Pourtant, quand s’est achevé le spectacle, je n’ai pas su applaudir.

Je suis resté assis au milieu d’un public qui s’est, presque à l’unanimité, levé pour encenser les comédiens, et je ne sais pas pourquoi car, objectivement, l’expérience était incroyable. Ma propre réaction m’a tant intrigué que, en sortant du théâtre, je me suis demandé quelques minutes si je n’avais pas un problème. Je pense maintenant que j’ai simplement été exposé à trop d’émotions contradictoires en même temps et mon cerveau, incapable de trouver une réaction appropriée, a choisi de s’éteindre. Un sacre aura ainsi réussi à me toucher en plein cœur.

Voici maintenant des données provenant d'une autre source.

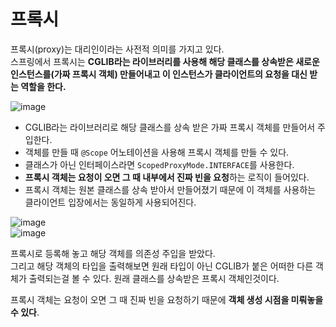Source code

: # 프록시

프록시(proxy)는 대리인이라는 사전적 의미를 가지고 있다.   
스프링에서 프록시는 **CGLIB라는 라이브러리를 사용해 해당 클래스를 상속받은 새로운 인스턴스를(가짜 프록시 객체)
만들어내고 이 인스턴스가 클라이언트의 요청을 대신 받는 역할을 한다.**

   

   
     

![image](https://user-images.githubusercontent.com/108853290/185791542-ddd798a7-d783-4f98-8c10-4841d081efa6.png)   
* CGLIB라는 라이브러리로 해당 클래스를 상속 받은 가짜 프록시 객체를 만들어서 주입한다.
* 객체를 만들 때 `@Scope` 어노테이션을 사용해 프록시 객체를 만들 수 있다.
* 클래스가 아닌 인터페이스라면 `ScopedProxyMode.INTERFACE`를 사용한다.
* **프록시 객체는 요청이 오면 그 때 내부에서 진짜 빈을 요청**하는 로직이 들어있다.
* 프록시 객체는 원본 클래스를 상속 받아서 만들어졌기 때문에 이 객체를 사용하는 클라이언트 입장에서는 동일하게 사용되어진다.


  
![image](https://user-images.githubusercontent.com/108853290/185791352-350d98eb-850e-447e-b371-363f1f84c8b4.png)   
![image](https://user-images.githubusercontent.com/108853290/185791480-a24038bb-5aa3-4d85-b8c5-394c95c98b3e.png)   

프록시로 등록해 놓고 해당 객체를 의존성 주입을 받았다.   
그리고 해당 객체의 타입을 출력해보면 원래 타입이 아닌 CGLIB가 붙은 어떠한 다른 객체가 출력되는걸 볼 수 있다.
원래 클래스를 상속받은 프록시 객체인것이다.     


프록시 객체는 요청이 오면 그 때 진짜 빈을 요청하기 때문에 **객체 생성 시점을 미뤄놓을 수 있다**.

2024/02/14 — Après de nombreuses réflexions, je suis arrivé à la conclusion suivante : quand une expérience théâtrale parle de sujets dont le caractère profondément humain me saisit et me bouleverse, je ressens l’impression forte et irrépressible qu’applaudir reviendrait à « rabaisser » cette expérience au rang de divertissement. Je pense que c’est pour cela que je n’ai pas su applaudir : ce que je venais de voir était trop important, trop grave, trop vrai. Et, au fond, c’est cela que je cherche au théâtre. La prochaine fois, j’applaudirai, car je sais maintenant pourquoi je n’en avais pas été capable.